Computed tomography has recently been proposed as a useful method for the early detection of lung cancer. In this study we compared the stage distribution of lung cancers detected by a computed tomographic scan with that of lung cancers detected by a routine chest x-ray film.


Two groups of patients with biopsy-proven non-small cell lung cancer were reviewed. In the first group of 32 patients, the tumors were detected by a computed tomographic scan. In a second group (n = 101), the lung cancers were detected on routine chest x-ray films. Patients with pulmonary symptoms or a history of cancer were excluded.

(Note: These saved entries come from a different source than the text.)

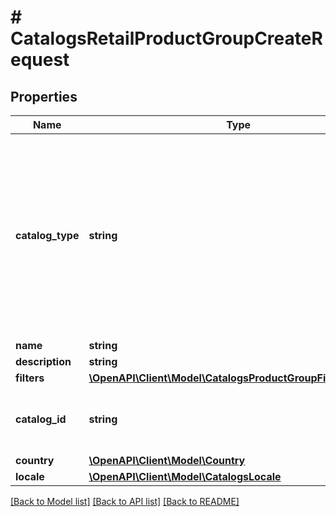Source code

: # # CatalogsRetailProductGroupCreateRequest

## Properties

Name | Type | Description | Notes
------------ | ------------- | ------------- | -------------
**catalog_type** | **string** | Retail catalog based product group is available only for selected partners at the moment. If you are not eligible, please use feed based one. |
**name** | **string** |  |
**description** | **string** |  | [optional]
**filters** | [**\OpenAPI\Client\Model\CatalogsProductGroupFiltersRequest**](CatalogsProductGroupFiltersRequest.md) |  |
**catalog_id** | **string** | Catalog id pertaining to the retail product group. |
**country** | [**\OpenAPI\Client\Model\Country**](Country.md) |  |
**locale** | [**\OpenAPI\Client\Model\CatalogsLocale**](CatalogsLocale.md) |  |

[[Back to Model list]](../../README.md#models) [[Back to API list]](../../README.md#endpoints) [[Back to README]](../../README.md)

There was no difference in age, sex, or cell-type distribution between the 2 groups. A significantly greater number of patients undergoing a computed tomographic scan had stage IA disease compared with those having an x-ray film. Of the 32 patients in the group having a scan, 10 had tumors 1 cm or less in size versus 6 of 101 in the group having a chest radiograph. Additionally, there was a significant reduction in advanced stage disease in the group having a scan.


In this retrospective study, a higher incidence of stage IA lung cancers and significantly fewer cases of more advanced disease were observed in patients screened with computed tomography than in those having a chest radiograph. These data suggest that computed tomographic screening may be of value in improving the survival of patients with non-small cell lung cancer.